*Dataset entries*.
· · · ·

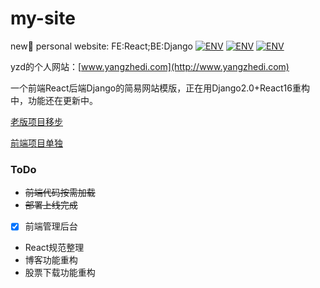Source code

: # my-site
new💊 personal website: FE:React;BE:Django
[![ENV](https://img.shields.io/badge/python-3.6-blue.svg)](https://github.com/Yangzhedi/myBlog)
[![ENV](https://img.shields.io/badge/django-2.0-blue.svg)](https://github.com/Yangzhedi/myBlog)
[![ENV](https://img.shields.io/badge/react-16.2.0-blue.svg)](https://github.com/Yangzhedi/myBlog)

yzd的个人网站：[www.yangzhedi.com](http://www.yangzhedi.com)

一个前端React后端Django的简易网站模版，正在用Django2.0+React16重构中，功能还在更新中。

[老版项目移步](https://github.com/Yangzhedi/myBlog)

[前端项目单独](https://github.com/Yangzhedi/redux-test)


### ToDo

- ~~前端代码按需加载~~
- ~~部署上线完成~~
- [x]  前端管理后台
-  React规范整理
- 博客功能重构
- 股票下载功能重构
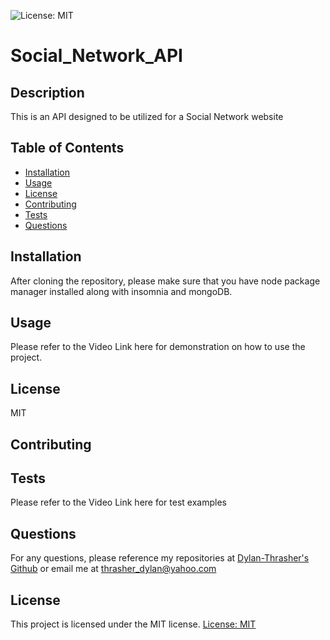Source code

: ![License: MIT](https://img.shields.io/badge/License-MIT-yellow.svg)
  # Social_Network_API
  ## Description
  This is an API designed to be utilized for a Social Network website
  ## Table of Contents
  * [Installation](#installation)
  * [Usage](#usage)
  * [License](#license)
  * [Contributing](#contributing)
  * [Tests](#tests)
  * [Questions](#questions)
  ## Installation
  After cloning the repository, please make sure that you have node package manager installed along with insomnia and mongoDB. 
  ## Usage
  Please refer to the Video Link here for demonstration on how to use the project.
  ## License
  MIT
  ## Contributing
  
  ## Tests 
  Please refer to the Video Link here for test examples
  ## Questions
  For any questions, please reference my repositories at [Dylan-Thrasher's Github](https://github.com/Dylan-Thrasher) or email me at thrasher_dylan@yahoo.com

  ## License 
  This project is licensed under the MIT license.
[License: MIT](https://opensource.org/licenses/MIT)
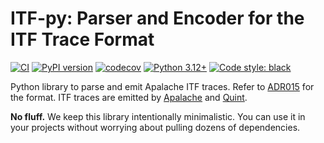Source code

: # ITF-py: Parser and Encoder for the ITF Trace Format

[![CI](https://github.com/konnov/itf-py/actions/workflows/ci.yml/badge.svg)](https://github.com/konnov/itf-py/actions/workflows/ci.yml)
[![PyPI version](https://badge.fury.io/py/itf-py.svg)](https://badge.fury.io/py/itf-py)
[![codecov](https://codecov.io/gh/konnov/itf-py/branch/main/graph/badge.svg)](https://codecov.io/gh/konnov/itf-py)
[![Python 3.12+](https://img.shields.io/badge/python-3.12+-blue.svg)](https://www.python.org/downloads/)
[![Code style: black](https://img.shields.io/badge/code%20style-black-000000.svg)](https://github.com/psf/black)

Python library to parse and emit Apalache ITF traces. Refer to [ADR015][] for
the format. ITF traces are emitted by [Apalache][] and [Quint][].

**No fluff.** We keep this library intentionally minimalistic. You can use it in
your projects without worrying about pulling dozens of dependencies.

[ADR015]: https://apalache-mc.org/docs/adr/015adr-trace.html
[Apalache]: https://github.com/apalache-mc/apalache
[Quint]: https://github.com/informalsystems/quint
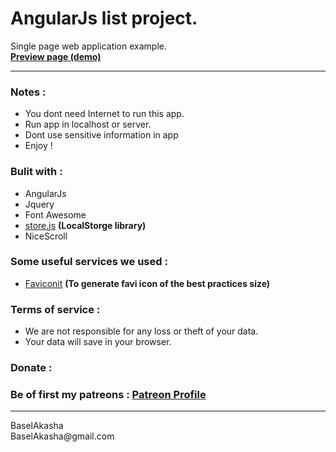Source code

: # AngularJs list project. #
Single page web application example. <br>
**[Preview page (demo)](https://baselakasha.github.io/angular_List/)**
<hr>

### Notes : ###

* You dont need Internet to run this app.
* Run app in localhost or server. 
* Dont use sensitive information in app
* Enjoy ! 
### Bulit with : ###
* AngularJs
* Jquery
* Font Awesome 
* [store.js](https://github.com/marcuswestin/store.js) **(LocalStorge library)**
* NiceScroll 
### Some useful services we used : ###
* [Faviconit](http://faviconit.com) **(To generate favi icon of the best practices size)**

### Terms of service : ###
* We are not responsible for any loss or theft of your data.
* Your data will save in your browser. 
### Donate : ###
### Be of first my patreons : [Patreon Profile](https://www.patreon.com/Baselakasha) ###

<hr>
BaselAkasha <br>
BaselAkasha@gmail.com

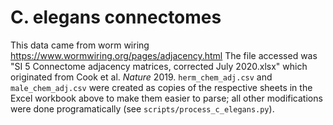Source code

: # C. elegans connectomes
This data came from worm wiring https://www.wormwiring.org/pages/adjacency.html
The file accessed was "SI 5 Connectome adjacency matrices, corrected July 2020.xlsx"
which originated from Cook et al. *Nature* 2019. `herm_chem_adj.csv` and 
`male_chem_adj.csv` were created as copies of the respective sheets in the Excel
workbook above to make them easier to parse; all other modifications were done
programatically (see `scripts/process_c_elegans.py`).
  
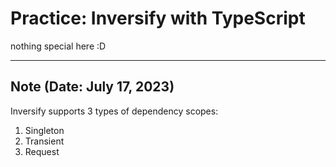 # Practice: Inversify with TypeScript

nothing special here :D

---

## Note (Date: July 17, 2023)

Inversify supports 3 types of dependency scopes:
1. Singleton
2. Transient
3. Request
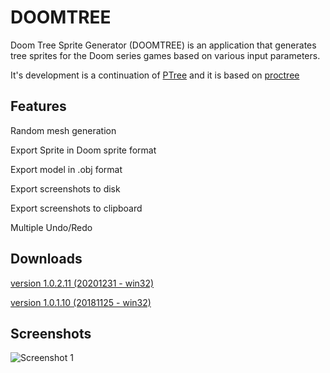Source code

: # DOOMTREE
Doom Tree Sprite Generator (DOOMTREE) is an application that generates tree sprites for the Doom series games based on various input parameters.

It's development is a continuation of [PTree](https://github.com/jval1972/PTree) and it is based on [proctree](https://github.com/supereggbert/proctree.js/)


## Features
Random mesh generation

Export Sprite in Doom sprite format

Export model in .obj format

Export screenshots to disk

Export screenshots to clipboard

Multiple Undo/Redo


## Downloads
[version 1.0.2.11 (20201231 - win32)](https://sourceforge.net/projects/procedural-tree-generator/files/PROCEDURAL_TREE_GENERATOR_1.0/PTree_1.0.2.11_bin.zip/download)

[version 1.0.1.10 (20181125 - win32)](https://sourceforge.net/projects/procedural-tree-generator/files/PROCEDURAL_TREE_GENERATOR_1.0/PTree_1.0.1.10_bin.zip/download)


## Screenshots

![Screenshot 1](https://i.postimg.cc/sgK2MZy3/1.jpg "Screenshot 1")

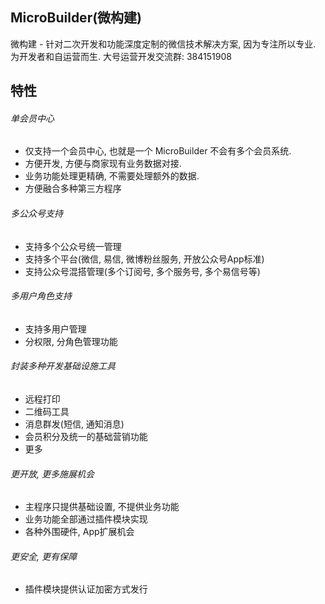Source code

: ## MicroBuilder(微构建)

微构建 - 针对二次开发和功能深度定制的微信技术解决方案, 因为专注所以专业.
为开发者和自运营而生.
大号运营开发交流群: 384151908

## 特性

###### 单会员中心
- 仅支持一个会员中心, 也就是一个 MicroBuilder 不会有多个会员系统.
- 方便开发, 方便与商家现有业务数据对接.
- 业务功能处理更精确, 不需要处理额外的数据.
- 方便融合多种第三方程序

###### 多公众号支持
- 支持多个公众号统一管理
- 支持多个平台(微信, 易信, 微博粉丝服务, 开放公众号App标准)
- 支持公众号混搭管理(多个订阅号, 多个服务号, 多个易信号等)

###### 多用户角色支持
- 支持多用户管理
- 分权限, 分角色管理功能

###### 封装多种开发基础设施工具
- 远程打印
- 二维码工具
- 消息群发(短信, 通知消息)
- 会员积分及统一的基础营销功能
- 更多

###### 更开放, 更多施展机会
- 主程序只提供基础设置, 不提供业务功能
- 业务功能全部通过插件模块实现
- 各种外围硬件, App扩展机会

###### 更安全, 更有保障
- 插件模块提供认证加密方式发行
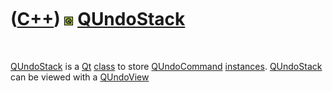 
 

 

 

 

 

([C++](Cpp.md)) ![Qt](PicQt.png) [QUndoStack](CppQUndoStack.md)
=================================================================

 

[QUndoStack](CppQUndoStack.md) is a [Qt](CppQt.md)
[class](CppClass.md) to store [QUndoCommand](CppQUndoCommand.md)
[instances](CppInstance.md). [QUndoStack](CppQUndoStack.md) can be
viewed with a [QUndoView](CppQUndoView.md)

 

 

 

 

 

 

· · · ·

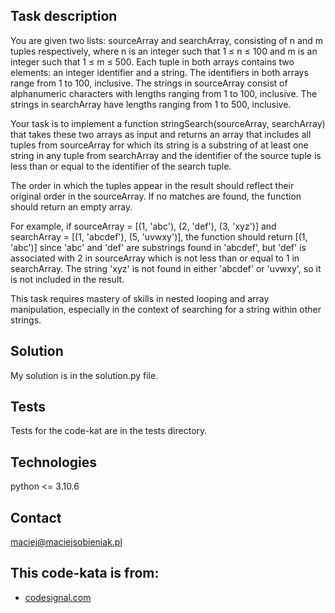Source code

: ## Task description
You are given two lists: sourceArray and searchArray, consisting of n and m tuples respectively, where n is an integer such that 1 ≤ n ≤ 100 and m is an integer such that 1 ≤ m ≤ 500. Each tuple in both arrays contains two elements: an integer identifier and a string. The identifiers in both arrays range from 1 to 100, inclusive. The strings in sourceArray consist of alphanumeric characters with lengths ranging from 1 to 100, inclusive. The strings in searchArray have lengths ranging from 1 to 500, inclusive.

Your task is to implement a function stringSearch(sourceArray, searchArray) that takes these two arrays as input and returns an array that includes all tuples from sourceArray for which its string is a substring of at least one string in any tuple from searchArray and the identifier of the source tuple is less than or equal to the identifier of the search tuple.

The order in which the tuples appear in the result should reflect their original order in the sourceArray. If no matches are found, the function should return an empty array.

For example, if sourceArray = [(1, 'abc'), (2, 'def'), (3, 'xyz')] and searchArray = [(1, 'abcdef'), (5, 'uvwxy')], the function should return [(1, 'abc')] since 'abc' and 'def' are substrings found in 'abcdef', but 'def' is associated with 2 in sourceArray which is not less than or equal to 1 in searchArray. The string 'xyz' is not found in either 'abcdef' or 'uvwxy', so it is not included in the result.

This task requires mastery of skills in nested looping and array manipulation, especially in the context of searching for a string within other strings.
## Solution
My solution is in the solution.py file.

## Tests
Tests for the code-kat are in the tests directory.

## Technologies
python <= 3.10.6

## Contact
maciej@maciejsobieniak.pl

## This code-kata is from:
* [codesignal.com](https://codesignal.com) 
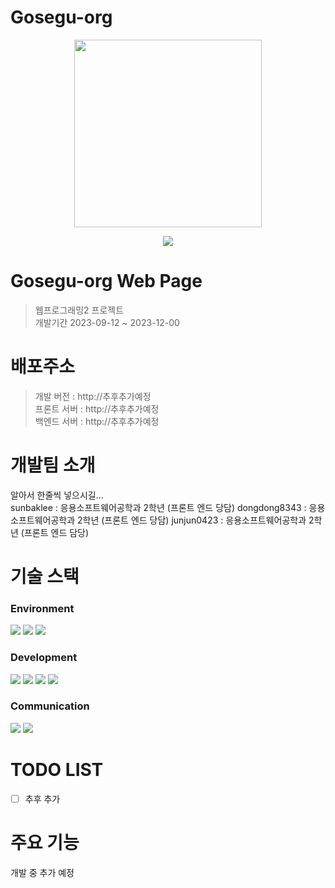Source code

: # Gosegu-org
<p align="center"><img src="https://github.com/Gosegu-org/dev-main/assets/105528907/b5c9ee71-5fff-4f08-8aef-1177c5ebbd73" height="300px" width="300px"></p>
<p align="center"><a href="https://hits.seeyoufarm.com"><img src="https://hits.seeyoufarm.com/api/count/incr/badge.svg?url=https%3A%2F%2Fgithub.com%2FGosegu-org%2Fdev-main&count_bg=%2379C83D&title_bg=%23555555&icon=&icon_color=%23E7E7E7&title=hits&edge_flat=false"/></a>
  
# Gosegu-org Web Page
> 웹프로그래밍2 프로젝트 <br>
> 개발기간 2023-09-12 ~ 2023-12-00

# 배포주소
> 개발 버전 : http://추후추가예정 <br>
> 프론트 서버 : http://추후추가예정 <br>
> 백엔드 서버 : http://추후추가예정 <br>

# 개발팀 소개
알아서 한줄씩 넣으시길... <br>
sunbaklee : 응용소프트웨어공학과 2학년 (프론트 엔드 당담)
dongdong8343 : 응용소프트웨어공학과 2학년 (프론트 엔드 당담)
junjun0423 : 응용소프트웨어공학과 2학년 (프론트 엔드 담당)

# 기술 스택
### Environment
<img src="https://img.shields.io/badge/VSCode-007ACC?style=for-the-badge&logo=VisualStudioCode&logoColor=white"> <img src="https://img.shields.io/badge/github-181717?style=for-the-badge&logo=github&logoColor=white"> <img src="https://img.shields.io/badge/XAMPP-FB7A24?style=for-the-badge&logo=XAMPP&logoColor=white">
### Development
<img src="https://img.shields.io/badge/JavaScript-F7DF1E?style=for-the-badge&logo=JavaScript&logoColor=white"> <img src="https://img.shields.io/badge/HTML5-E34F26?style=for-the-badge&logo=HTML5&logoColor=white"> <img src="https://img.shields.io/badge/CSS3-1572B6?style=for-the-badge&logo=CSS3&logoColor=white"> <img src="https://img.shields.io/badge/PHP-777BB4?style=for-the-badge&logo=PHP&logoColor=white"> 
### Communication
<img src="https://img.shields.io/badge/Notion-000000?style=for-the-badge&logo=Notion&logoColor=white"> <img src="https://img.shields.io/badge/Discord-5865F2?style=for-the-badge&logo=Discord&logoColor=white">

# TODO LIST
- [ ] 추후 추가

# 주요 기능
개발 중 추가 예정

· · · ·

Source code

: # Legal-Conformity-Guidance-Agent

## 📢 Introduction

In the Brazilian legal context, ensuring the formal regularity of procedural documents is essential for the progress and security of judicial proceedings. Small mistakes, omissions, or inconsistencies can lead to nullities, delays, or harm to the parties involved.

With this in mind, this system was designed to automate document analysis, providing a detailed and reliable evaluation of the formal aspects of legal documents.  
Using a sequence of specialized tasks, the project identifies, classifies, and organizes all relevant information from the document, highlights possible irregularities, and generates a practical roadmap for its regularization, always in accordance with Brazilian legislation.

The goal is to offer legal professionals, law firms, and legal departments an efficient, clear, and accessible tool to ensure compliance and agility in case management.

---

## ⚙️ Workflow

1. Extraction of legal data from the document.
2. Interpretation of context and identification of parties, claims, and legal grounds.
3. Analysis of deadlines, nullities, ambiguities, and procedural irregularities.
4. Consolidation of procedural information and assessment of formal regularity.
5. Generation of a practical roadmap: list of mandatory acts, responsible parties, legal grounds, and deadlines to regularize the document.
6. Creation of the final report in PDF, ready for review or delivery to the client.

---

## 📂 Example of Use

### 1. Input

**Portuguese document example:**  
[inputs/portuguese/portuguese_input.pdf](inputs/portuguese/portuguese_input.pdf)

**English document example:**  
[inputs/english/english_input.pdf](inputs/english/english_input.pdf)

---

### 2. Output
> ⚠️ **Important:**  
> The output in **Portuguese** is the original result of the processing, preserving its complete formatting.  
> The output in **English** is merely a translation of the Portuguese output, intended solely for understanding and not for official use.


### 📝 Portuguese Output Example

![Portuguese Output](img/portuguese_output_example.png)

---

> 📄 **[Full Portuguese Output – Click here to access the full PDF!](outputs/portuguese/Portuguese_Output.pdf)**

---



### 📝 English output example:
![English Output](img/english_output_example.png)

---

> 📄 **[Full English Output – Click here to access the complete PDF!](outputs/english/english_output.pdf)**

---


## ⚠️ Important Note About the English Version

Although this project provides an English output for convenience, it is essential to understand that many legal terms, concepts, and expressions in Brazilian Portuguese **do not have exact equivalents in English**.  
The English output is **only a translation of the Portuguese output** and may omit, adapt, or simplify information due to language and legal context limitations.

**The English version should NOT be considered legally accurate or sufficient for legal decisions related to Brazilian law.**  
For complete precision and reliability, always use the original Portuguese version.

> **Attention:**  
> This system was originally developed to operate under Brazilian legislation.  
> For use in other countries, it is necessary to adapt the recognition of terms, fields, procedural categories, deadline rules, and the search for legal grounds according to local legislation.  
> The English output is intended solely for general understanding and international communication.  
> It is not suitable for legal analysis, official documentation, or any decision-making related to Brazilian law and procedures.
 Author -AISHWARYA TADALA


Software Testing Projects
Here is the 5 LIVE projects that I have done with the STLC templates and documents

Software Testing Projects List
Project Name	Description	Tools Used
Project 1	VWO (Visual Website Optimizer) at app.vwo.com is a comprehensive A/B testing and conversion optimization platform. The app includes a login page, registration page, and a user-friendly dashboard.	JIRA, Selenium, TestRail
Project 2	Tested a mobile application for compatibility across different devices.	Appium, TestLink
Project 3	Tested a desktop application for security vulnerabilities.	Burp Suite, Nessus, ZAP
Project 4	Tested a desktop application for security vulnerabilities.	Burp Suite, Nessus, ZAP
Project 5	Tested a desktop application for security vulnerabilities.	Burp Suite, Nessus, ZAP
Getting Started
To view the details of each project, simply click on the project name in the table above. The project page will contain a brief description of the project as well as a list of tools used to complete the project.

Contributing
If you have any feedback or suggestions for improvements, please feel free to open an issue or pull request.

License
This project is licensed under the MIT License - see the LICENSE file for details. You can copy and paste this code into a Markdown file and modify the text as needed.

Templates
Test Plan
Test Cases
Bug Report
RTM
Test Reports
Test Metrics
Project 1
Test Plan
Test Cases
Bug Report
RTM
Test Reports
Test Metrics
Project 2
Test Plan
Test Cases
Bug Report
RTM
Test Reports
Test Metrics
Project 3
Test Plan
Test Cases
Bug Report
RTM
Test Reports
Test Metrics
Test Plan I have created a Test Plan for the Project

· · · ·

*Brief*.
Output only the stretch above from the line with "which originated from" through the line with "Doom Tree Sprite", reproduced exactly. Exclude pictures.

*Task result*.
which originated from Cook et al. *Nature* 2019. `herm_chem_adj.csv` and 
`male_chem_adj.csv` were created as copies of the respective sheets in the Excel
workbook above to make them easier to parse; all other modifications were done
programatically (see `scripts/process_c_elegans.py`).
  
 # Practice: Inversify with TypeScript

nothing special here :D

---

## Note (Date: July 17, 2023)

Inversify supports 3 types of dependency scopes:
1. Singleton
2. Transient
3. Request
Source code

: # DOOMTREE
Doom Tree Sprite Generator (DOOMTREE) is an application that generates tree sprites for the Doom series games based on various input parameters.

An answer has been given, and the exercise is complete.